The scale-up of antiretroviral therapy (ART) programmes in Lusaka, Zambia, has been accompanied by only modest reductions in the city’s mortality rates, investigators report in the Bulletin of the World Health Organization. A series of cross-sectional household surveys conducted between 2004 and 2011 showed no significant reduction in the mortality rate.
The authors admit this finding was “unexpected” and highlights the importance of further increasing roll-out of therapy and supporting people to adhere to their treatment and remain in care. More encouragingly, the proportion of households with an orphaned child declined and there was also evidence that knowledge of HIV improved.
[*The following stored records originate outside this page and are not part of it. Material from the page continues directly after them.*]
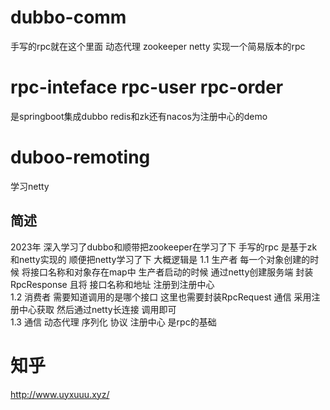 # dubbo-comm
手写的rpc就在这个里面
动态代理 zookeeper netty 实现一个简易版本的rpc

# rpc-inteface rpc-user rpc-order
是springboot集成dubbo redis和zk还有nacos为注册中心的demo

# duboo-remoting
学习netty

## 简述
2023年 深入学习了dubbo和顺带把zookeeper在学习了下 
手写的rpc 是基于zk和netty实现的 
顺便把netty学习了下
大概逻辑是
1.1 生产者 每一个对象创建的时候 将接口名称和对象存在map中
生产者启动的时候 通过netty创建服务端 封装RpcResponse 且将
接口名称和地址 注册到注册中心<br>
1.2 消费者 需要知道调用的是哪个接口 这里也需要封装RpcRequest
通信 采用注册中心获取 然后通过netty长连接 调用即可<br>
1.3 通信 动态代理 序列化 协议 注册中心 是rpc的基础<br>

# 知乎
http://www.uyxuuu.xyz/ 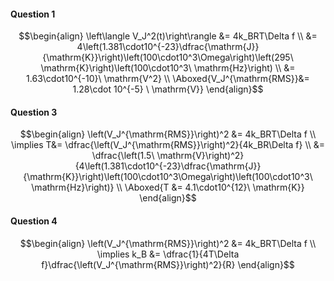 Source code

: #### Question 1
$$\begin{align}
\left\langle V_J^2(t)\right\rangle &= 4k_BRT\Delta f \\
&= 4\left(1.381\cdot10^{-23}\dfrac{\mathrm{J}}{\mathrm{K}}\right)\left(100\cdot10^3\Omega\right)\left(295\ \mathrm{K}\right)\left(100\cdot10^3\ \mathrm{Hz}\right) \\
&= 1.63\cdot10^{-10}\ \mathrm{V^2} \\
\Aboxed{V_J^{\mathrm{RMS}}&= 1.28\cdot 10^{-5} \ \mathrm{V}}
\end{align}$$

#### Question 3
$$\begin{align}
\left(V_J^{\mathrm{RMS}}\right)^2 &= 4k_BRT\Delta f \\
\implies T&= \dfrac{\left(V_J^{\mathrm{RMS}}\right)^2}{4k_BR\Delta f} \\
&= \dfrac{\left(1.5\ \mathrm{V}\right)^2}{4\left(1.381\cdot10^{-23}\dfrac{\mathrm{J}}{\mathrm{K}}\right)\left(100\cdot10^3\Omega\right)\left(100\cdot10^3\ \mathrm{Hz}\right)} \\
\Aboxed{T &= 4.1\cdot10^{12}\ \mathrm{K}}
\end{align}$$
#### Question 4
$$\begin{align}
\left(V_J^{\mathrm{RMS}}\right)^2 &= 4k_BRT\Delta f \\
\implies k_B &= \dfrac{1}{4T\Delta f}\dfrac{\left(V_J^{\mathrm{RMS}}\right)^2}{R}
\end{align}$$



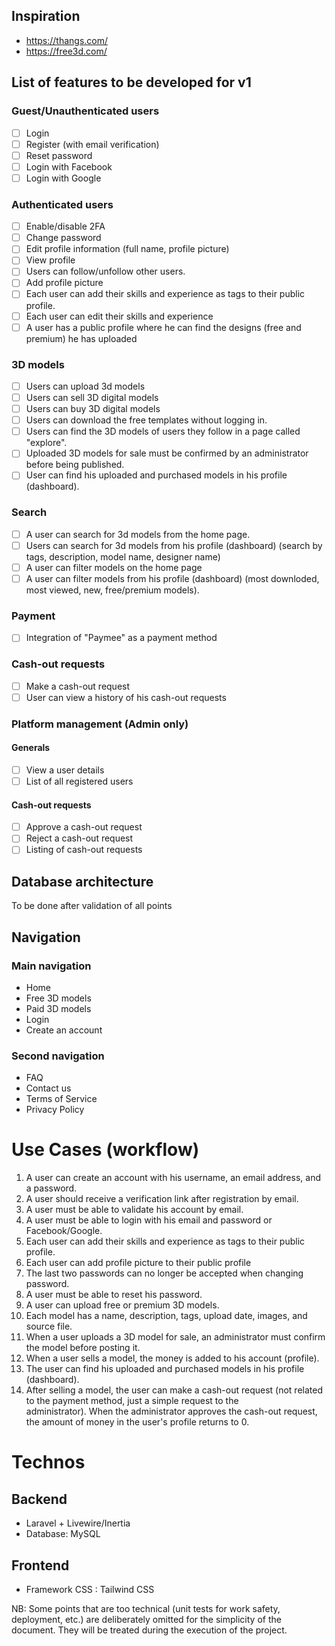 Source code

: ## Inspiration
 - https://thangs.com/
 - https://free3d.com/

## List of features to be developed for v1
### Guest/Unauthenticated users
- [ ] Login
- [ ] Register (with email verification)
- [ ] Reset password
- [ ] Login with Facebook
- [ ] Login with Google

### Authenticated users
- [ ] Enable/disable 2FA
- [ ] Change password
- [ ] Edit profile information (full name, profile picture)
- [ ] View profile
- [ ] Users can follow/unfollow other users.
- [ ] Add profile picture
- [ ] Each user can add their skills and experience as tags to their public profile.
- [ ] Each user can edit their skills and experience
- [ ] A user has a public profile where he can find the designs (free and premium) he has uploaded

### 3D models
- [ ] Users can upload 3d models
- [ ] Users can sell 3D digital models
- [ ] Users can buy 3D digital models
- [ ] Users can download the free templates without logging in.
- [ ] Users can find the 3D models of users they follow in a page called "explore".
- [ ] Uploaded 3D models for sale must be confirmed by an administrator before being published.
- [ ] User can find his uploaded and purchased models in his profile (dashboard).

### Search
- [ ] A user can search for 3d models from the home page.
- [ ] Users can search for 3d models from his profile (dashboard) (search by tags, description, model name, designer name)
- [ ] A user can filter models on the home page
- [ ] A user can filter models from his profile (dashboard) (most downloded, most viewed, new, free/premium models).

### Payment
- [ ] Integration of "Paymee" as a payment method

### Cash-out requests
- [ ] Make a cash-out request
- [ ] User can view a history of his cash-out requests

### Platform management (Admin only)

#### Generals
- [ ] View a user details
- [ ] List of all registered users

#### Cash-out requests
- [ ] Approve a cash-out request
- [ ] Reject a cash-out request
- [ ] Listing of cash-out requests

## Database architecture
To be done after validation of all points

## Navigation

### Main navigation
- Home
- Free 3D models
- Paid 3D models
- Login
- Create an account

### Second navigation
- FAQ
- Contact us
- Terms of Service
- Privacy Policy

# Use Cases (workflow)
1. A user can create an account with his username, an email address, and a password.
2. A user should receive a verification link after registration by email.
3. A user must be able to validate his account by email.
4. A user must be able to login with his email and password or Facebook/Google.
5. Each user can add their skills and experience as tags to their public profile.
6. Each user can add profile picture to their public profile
7. The last two passwords can no longer be accepted when changing password.
8. A user must be able to reset his password.
9. A user can upload free or premium 3D models.
10. Each model has a name, description, tags, upload date, images, and source file.
11. When a user uploads a 3D model for sale, an administrator must confirm the model before posting it.
12. When a user sells a model, the money is added to his account (profile).
13. The user can find his uploaded and purchased models in his profile (dashboard).
14. After selling a model, the user can make a cash-out request (not related to the payment method, just a simple request to the administrator). When the administrator approves the cash-out request, the amount of money in the user's profile returns to 0.


# Technos

## Backend
- Laravel + Livewire/Inertia
- Database: MySQL

## Frontend
- Framework CSS : Tailwind CSS

NB: Some points that are too technical (unit tests for work safety, deployment, etc.) are deliberately omitted for the simplicity of the document. They will be treated during the execution of the project.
Thanks to ART, many people living with HIV now have a normal life expectancy. Excellent outcomes have been observed in people taking ART in sub-Saharan Africa. It is hoped that increased access to ART will translate into reductions in all-cause mortality in countries with generalised HIV epidemics. Short-term data from several southern African settings suggest this is the case.
A series of household surveys conducted in Lusaka, the capital of Zambia, between 2004 and 2011 provided investigators with the opportunity to assess the long-term impact of ART roll-out on all-cause morality. Twelve separate surveys were conducted in the city between these dates. Heads of households were asked to state the number of deaths in their household in the previous twelve months and to say if there were any orphaned children in their household. Data were also gathered on the use of ART by non-pregnant household members, rates of HIV testing and attitudes towards HIV infection.
Some 43,200 households participated in the surveys. Food security and employment increased over the period of the study, whereas refusal of medical treatment due to an inability to pay declined.
The households contributed a total of 204,263 person-years of follow-up. There were 2537 deaths.
The mortality rate fell from 1.94 per 100 person-years in early 2007 to 0.92 per 100 person-years in late 2011. But this reduction was not significant (p = 0.093).
However, the proportion of households with an orphan child fell from 17% to 7%.
There was also evidence of the scale of ART roll-out. In 2004, approximately 1% of households had a non-pregnant member taking ART; this had increased to over 7% in 2011.
HIV-related knowledge, attitudes and behaviours also improved, suggesting “the successful penetration of health communication messages about HIV among residents in Lusaka.” The authors also note “the stigma associated with HIV appears to be on the wane in Lusaka.”
But they conclude that the scale-up of ART has had only a modest impact on all-cause mortality in Lusaka.
The investigators therefore call for further expansion of ART coverage; greater effort to support treatment adherence and retention in care; and enhanced investment in health systems.
The authors conclude that Lusaka has benefited from HIV education and outreach programmes, but suggest “a realignment of the ART programme’s priorities may be needed to ensure maximal public health benefit.”
Rathod SD et al. Trends in all-cause mortality during the scale-up of an antiretroviral therapy programme: a cross-sectional study in Lusaka, Zambia. Bull World Health Organ 92: 734-41, 2014.